先発、リリーフ陣と多くの若手投手が注目されている2022年のカープ。今回は、キャンプ序盤を視察した大野豊氏が、カープ投手陣について語っていく。
※取材は2022年2月上旬。

即戦力左腕として期待がかかる黒原拓未

◆ルーキー投手3人はいかに状態を上げ実戦に臨めるか

 昨年同様にどの球団もコロナ禍におけるキャンプインとなり、カープもその影響を受けた中で、やや不安なスタートになりました。今回はキャンプ序盤の若手投手を実際に現場で見た印象を語っていきたいと思います。

 まずは注目のルーキーに触れていきます。ドラフト1位の黒原ですが、身長は173センチと小柄ですが、ブルペンでの投球を見ていると非常に投げっぷりが良い投手という印象を受けました。

 カットボールやチェンジアップなどの変化球の精度も、そこそこ良かったように思います。
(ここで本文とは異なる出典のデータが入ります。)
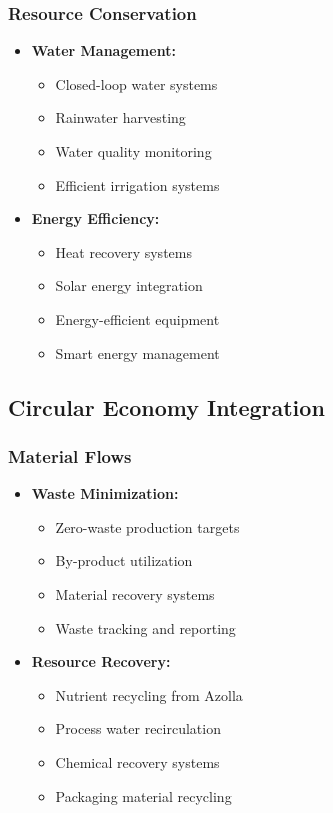 \subsubsection{Resource Conservation}
\begin{itemize}
    \item \textbf{Water Management:}
    \begin{itemize}
        \item Closed-loop water systems
        \item Rainwater harvesting
        \item Water quality monitoring
        \item Efficient irrigation systems
    \end{itemize}
    
    \item \textbf{Energy Efficiency:}
    \begin{itemize}
        \item Heat recovery systems
        \item Solar energy integration
        \item Energy-efficient equipment
        \item Smart energy management
    \end{itemize}
\end{itemize}

\subsection{Circular Economy Integration}

\subsubsection{Material Flows}
\begin{itemize}
    \item \textbf{Waste Minimization:}
    \begin{itemize}
        \item Zero-waste production targets
        \item By-product utilization
        \item Material recovery systems
        \item Waste tracking and reporting
    \end{itemize}
    
    \item \textbf{Resource Recovery:}
    \begin{itemize}
        \item Nutrient recycling from Azolla
        \item Process water recirculation
        \item Chemical recovery systems
        \item Packaging material recycling
    \end{itemize}
\end{itemize}

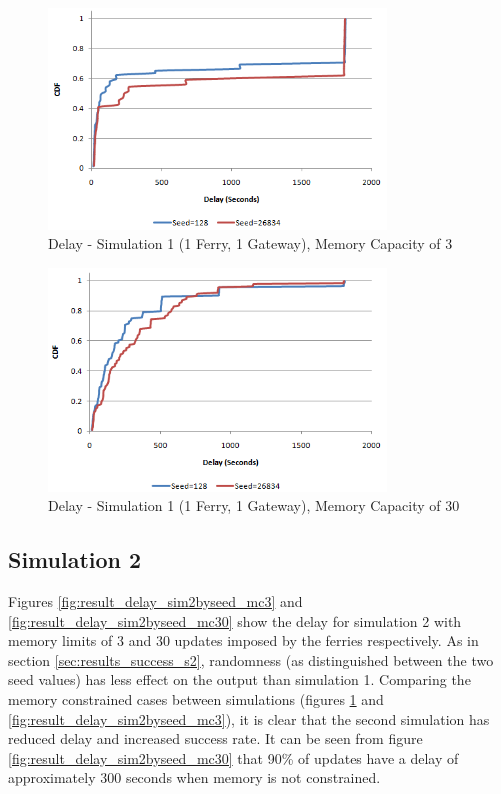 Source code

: \begin{figure}[htbp]
    \centering
    \includegraphics[width=0.8\textwidth]{images/result_delay_sim1byseed_mc3.png}
    \caption{Delay - Simulation 1 (1 Ferry, 1 Gateway), Memory Capacity of 3}
    \label{fig:result_delay_sim1byseed_mc3}
\end{figure}

\begin{figure}[htbp]
    \centering
    \includegraphics[width=0.8\textwidth]{images/result_delay_sim1byseed_mc30.png}
    \caption{Delay - Simulation 1 (1 Ferry, 1 Gateway), Memory Capacity of 30}
    \label{fig:result_delay_sim1byseed_mc30}
\end{figure}

\subsection{Simulation 2}

Figures \ref{fig:result_delay_sim2byseed_mc3} and \ref{fig:result_delay_sim2byseed_mc30} show the delay for simulation 2 with memory limits of 3 and 30 updates imposed by the ferries respectively.
As in section \ref{sec:results_success_s2}, randomness (as distinguished between the two seed values) has less effect on the output than simulation 1.
Comparing the memory constrained cases between simulations (figures \ref{fig:result_delay_sim1byseed_mc3} and \ref{fig:result_delay_sim2byseed_mc3}), it is clear that the second simulation has reduced delay and increased success rate.
It can be seen from figure \ref{fig:result_delay_sim2byseed_mc30} that 90\% of updates have a delay of approximately 300 seconds when memory is not constrained.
ストレートを生かすための変化球ですが、確率がまだ悪いというようなイメージでした。

 あと彼のフォームは、セットポジションからベルトのところで一度グローブを止めて、そこからまた目線の位置までグローブを上げて静止して投げるというフォームなのですが、それが『二段モーション』的なところがあるからと指摘されたようでしたから、それを彼が今後どうするかでしょうね。

 2位の森ですが、投球フォーム、球筋にしても安定感があるように感じました。やはり社会人野球出身ということもあるのかもしれません。
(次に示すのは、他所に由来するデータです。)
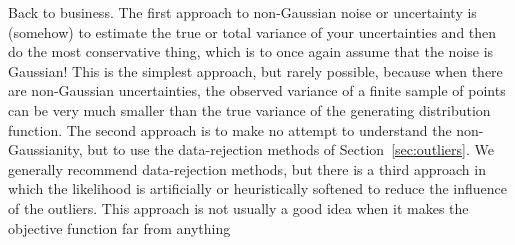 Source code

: \documentclass[12pt,twoside]{article}
\newcommand{\sectionname}{Section}
\begin{document}
Back to business.  The first approach to non-Gaussian noise or
uncertainty is (somehow) to estimate the true or total variance of
your uncertainties and then do the most conservative thing, which is
to once again assume that the noise is Gaussian!  This is the simplest
approach, but rarely possible, because when there are non-Gaussian
uncertainties, the observed variance of a finite sample of points can
be very much smaller than the true variance of the generating
distribution function.  The second approach is to make no attempt to
understand the non-Gaussianity, but to use the data-rejection methods
of \sectionname~\ref{sec:outliers}.  We generally recommend
data-rejection methods, but there is a third approach in which the
likelihood is artificially or heuristically softened to reduce the
influence of the outliers.  This approach is not usually a good idea
when it makes the objective function far from anything
\end{document}
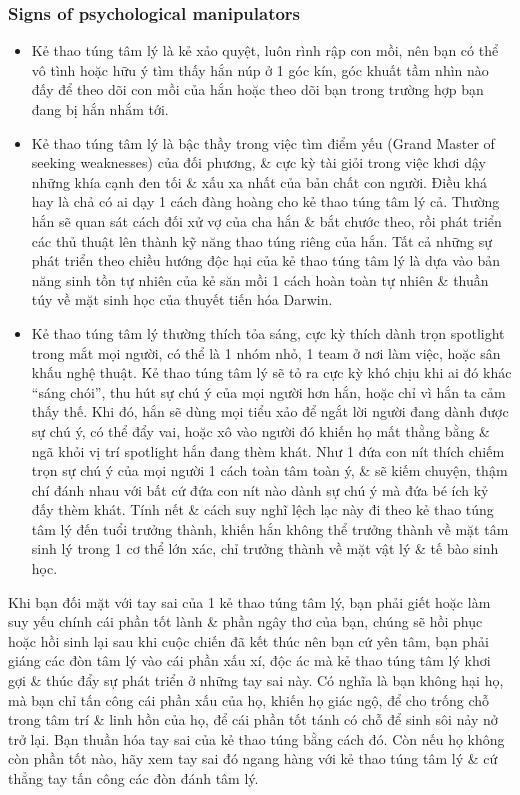 \documentclass[12pt]{article}
\begin{document}
\subsubsection{Signs of psychological manipulators}

\begin{itemize}
	\item Kẻ thao túng tâm lý là kẻ xảo quyệt, luôn rình rập con mồi, nên bạn có thể vô tình hoặc hữu ý tìm thấy hắn núp ở 1 góc kín, góc khuất tầm nhìn nào đấy để theo dõi con mồi của hắn hoặc theo dõi bạn trong trường hợp bạn đang bị hắn nhắm tới.
	\item Kẻ thao túng tâm lý là bậc thầy trong việc tìm điểm yếu (Grand Master of seeking weaknesses) của đối phương, \& cực kỳ tài giỏi trong việc khơi dậy những khía cạnh đen tối \& xấu xa nhất của bản chất con người. Điều khá hay là chả có ai dạy 1 cách đàng hoàng cho kẻ thao túng tâm lý cả. Thường hắn sẽ quan sát cách đối xử vợ của cha hắn \& bắt chước theo, rồi phát triển các thủ thuật lên thành kỹ năng thao túng riêng của hắn. Tất cả những sự phát triển theo chiều hướng độc hại của kẻ thao túng tâm lý là dựa vào bản năng sinh tồn tự nhiên của kẻ săn mồi 1 cách hoàn toàn tự nhiên \& thuần túy về mặt sinh học của thuyết tiến hóa Darwin.
	\item Kẻ thao túng tâm lý thường thích tỏa sáng, cực kỳ thích dành trọn spotlight trong mắt mọi người, có thể là 1 nhóm nhỏ, 1 team ở nơi làm việc, hoặc sân khấu nghệ thuật. Kẻ thao túng tâm lý sẽ tỏ ra cực kỳ khó chịu khi ai đó khác ``sáng chói'', thu hút sự chú ý của mọi người hơn hắn, hoặc chỉ vì hắn ta cảm thấy thế. Khi đó, hắn sẽ dùng mọi tiểu xảo để ngắt lời người đang dành được sự chú ý, có thể đẩy vai, hoặc xô vào người đó khiến họ mất thằng bằng \& ngã khỏi vị trí spotlight hắn đang thèm khát. Như 1 đứa con nít thích chiếm trọn sự chú ý của mọi người 1 cách toàn tâm toàn ý, \& sẽ kiếm chuyện, thậm chí đánh nhau với bất cứ đứa con nít nào dành sự chú ý mà đứa bé ích kỷ đấy thèm khát. Tính nết \& cách suy nghĩ lệch lạc này đi theo kẻ thao túng tâm lý đến tuổi trưởng thành, khiến hắn không thể trưởng thành về mặt tâm sinh lý trong 1 cơ thể lớn xác, chỉ trưởng thành về mặt vật lý \& tế bào sinh học.
\end{itemize}
Khi bạn đối mặt với tay sai của 1 kẻ thao túng tâm lý, bạn phải giết hoặc làm suy yếu chính cái phần tốt lành \& phần ngây thơ của bạn, chúng sẽ hồi phục hoặc hồi sinh lại sau khi cuộc chiến đã kết thúc nên bạn cứ yên tâm, bạn phải giáng các đòn tâm lý vào cái phần xấu xí, độc ác mà kẻ thao túng tâm lý khơi gợi \& thúc đẩy sự phát triển ở những tay sai này. Có nghĩa là bạn không hại họ, mà bạn chỉ tấn công cái phần xấu của họ, khiến họ giác ngộ, để cho trống chỗ trong tâm trí \& linh hồn của họ, để cái phần tốt tánh có chỗ để sinh sôi nảy nở trở lại. Bạn thuần hóa tay sai của kẻ thao túng bằng cách đó. Còn nếu họ không còn phần tốt nào, hãy xem tay sai đó ngang hàng với kẻ thao túng tâm lý \& cứ thẳng tay tấn công các đòn đánh tâm lý.
\end{document}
 もう1人のルーキー投手である5位入団の松本ですが、キャッチボールの段階から非常に良い投げ方をしている印象です。力強いストレートはとても良いものがあります。

 ただ、変化球となるとやや腕が緩み、制球力の面で弱さを感じたので、ここは課題として取り組んでほしい点です。

 3人を見た現段階の印象では、黒原は先発か中継ぎ、森と松本は中継ぎタイプといったところでしょうか。それぞれが課題はあるにせよ、初めてのプロでのキャンプです。いろいろと力みもある中で、どこまで状態を上げていくのか注目したいですね。